WHAT THE TASK ASKS: Every line below that holds the string "password" must be copied.

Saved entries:
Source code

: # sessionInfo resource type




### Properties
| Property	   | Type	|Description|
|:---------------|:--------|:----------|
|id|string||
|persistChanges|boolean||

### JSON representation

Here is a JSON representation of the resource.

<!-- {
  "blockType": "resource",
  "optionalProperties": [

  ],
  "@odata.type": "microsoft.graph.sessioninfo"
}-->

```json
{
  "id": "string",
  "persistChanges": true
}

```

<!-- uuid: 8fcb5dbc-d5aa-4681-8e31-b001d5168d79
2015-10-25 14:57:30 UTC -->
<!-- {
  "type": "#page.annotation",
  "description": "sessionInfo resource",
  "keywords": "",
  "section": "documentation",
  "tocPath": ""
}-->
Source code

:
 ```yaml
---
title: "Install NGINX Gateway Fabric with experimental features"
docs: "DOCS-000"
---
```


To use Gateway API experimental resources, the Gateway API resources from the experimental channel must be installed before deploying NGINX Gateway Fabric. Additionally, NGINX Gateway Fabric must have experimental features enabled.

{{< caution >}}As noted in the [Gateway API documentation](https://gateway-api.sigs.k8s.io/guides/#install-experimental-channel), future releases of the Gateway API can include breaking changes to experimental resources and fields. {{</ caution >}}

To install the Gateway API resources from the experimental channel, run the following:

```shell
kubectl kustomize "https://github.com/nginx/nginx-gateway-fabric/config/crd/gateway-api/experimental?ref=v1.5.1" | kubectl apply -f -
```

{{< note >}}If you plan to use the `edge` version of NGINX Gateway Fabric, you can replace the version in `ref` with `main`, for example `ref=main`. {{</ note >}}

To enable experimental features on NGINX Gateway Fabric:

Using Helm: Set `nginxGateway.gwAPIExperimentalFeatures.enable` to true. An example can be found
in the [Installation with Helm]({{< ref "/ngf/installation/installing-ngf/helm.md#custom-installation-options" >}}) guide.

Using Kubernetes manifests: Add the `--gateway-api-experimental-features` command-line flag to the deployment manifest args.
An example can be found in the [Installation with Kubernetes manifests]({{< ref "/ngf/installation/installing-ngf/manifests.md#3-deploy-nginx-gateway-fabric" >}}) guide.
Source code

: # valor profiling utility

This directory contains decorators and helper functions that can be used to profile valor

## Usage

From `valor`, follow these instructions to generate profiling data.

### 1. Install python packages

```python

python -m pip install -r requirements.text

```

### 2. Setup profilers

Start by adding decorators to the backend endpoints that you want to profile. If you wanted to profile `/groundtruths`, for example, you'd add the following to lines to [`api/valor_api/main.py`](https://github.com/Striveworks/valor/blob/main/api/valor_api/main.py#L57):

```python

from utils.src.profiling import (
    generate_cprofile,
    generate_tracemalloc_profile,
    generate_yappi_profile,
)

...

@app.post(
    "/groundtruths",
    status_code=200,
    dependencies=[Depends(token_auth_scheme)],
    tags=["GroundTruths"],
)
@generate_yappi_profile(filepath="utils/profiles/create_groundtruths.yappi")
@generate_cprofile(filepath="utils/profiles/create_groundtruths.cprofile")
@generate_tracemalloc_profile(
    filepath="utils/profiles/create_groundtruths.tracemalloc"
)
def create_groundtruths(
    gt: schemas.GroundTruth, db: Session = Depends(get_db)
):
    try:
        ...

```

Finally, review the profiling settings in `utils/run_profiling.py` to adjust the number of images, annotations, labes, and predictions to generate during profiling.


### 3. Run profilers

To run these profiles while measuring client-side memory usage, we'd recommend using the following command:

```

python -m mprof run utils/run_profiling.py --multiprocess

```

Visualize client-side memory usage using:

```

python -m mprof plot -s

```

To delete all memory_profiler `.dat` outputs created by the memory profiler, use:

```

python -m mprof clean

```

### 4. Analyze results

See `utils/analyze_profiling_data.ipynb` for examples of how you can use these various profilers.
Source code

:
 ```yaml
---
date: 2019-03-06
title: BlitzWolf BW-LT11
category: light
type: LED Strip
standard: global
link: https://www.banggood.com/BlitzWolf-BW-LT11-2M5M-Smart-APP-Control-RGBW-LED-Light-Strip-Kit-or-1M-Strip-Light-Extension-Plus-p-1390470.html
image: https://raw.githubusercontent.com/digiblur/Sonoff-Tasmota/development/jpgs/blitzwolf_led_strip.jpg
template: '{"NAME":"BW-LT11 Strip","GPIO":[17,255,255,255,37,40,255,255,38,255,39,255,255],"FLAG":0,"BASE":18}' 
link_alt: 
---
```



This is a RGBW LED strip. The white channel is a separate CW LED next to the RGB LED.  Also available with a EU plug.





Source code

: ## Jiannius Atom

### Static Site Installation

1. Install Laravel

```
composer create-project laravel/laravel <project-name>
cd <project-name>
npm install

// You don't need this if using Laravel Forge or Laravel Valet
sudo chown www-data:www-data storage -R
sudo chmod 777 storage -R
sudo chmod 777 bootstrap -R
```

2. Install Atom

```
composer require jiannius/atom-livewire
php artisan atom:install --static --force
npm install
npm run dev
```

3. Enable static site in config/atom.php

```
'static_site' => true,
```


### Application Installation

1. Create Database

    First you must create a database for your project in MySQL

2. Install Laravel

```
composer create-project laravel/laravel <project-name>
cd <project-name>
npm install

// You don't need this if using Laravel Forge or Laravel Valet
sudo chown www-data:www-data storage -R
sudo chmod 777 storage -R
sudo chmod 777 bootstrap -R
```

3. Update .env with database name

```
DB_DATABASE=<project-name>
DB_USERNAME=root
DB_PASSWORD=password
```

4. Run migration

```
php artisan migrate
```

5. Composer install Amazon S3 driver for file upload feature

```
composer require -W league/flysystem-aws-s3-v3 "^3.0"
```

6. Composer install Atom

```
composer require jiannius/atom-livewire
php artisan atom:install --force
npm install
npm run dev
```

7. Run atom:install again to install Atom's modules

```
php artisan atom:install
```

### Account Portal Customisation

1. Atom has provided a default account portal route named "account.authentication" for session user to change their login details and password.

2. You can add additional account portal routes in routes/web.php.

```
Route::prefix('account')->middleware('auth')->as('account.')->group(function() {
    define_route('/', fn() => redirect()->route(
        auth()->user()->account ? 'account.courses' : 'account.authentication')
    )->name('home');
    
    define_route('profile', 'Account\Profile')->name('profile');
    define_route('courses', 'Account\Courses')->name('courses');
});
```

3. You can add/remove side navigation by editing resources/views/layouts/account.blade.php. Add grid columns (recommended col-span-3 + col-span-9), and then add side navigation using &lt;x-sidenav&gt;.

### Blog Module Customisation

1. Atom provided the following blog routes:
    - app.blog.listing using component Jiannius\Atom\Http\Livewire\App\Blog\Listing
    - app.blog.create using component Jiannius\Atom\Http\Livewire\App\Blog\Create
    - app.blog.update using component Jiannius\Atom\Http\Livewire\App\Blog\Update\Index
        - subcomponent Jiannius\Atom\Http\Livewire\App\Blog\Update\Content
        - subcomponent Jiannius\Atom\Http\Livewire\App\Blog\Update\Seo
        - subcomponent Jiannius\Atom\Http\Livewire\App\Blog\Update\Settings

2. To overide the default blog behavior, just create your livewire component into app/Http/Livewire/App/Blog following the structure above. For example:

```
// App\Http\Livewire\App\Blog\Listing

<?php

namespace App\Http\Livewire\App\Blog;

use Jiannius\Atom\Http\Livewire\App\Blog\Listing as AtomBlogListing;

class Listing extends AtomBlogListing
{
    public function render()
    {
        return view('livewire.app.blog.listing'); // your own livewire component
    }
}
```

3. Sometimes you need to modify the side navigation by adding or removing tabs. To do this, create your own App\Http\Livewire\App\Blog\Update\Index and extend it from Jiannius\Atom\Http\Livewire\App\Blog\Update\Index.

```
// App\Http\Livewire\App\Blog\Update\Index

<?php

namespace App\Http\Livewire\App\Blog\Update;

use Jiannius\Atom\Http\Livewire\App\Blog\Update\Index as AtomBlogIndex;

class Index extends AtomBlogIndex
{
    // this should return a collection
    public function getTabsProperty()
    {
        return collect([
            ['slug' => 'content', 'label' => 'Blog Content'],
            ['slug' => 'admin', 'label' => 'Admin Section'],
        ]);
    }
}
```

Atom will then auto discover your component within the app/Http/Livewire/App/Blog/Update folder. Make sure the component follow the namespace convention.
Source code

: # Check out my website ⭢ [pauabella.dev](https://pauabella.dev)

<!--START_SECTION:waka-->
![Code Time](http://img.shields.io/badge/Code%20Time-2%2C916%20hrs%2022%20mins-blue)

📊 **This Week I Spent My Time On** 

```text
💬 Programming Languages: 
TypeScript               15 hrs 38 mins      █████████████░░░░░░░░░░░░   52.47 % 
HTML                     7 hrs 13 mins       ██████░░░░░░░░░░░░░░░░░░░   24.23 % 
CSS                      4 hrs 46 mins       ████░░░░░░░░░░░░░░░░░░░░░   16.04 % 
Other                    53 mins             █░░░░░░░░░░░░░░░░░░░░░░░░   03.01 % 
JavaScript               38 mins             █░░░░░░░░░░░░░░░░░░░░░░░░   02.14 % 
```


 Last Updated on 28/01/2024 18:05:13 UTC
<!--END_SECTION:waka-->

REPLY:
DB_PASSWORD=password
1. Atom has provided a default account portal route named "account.authentication" for session user to change their login details and password.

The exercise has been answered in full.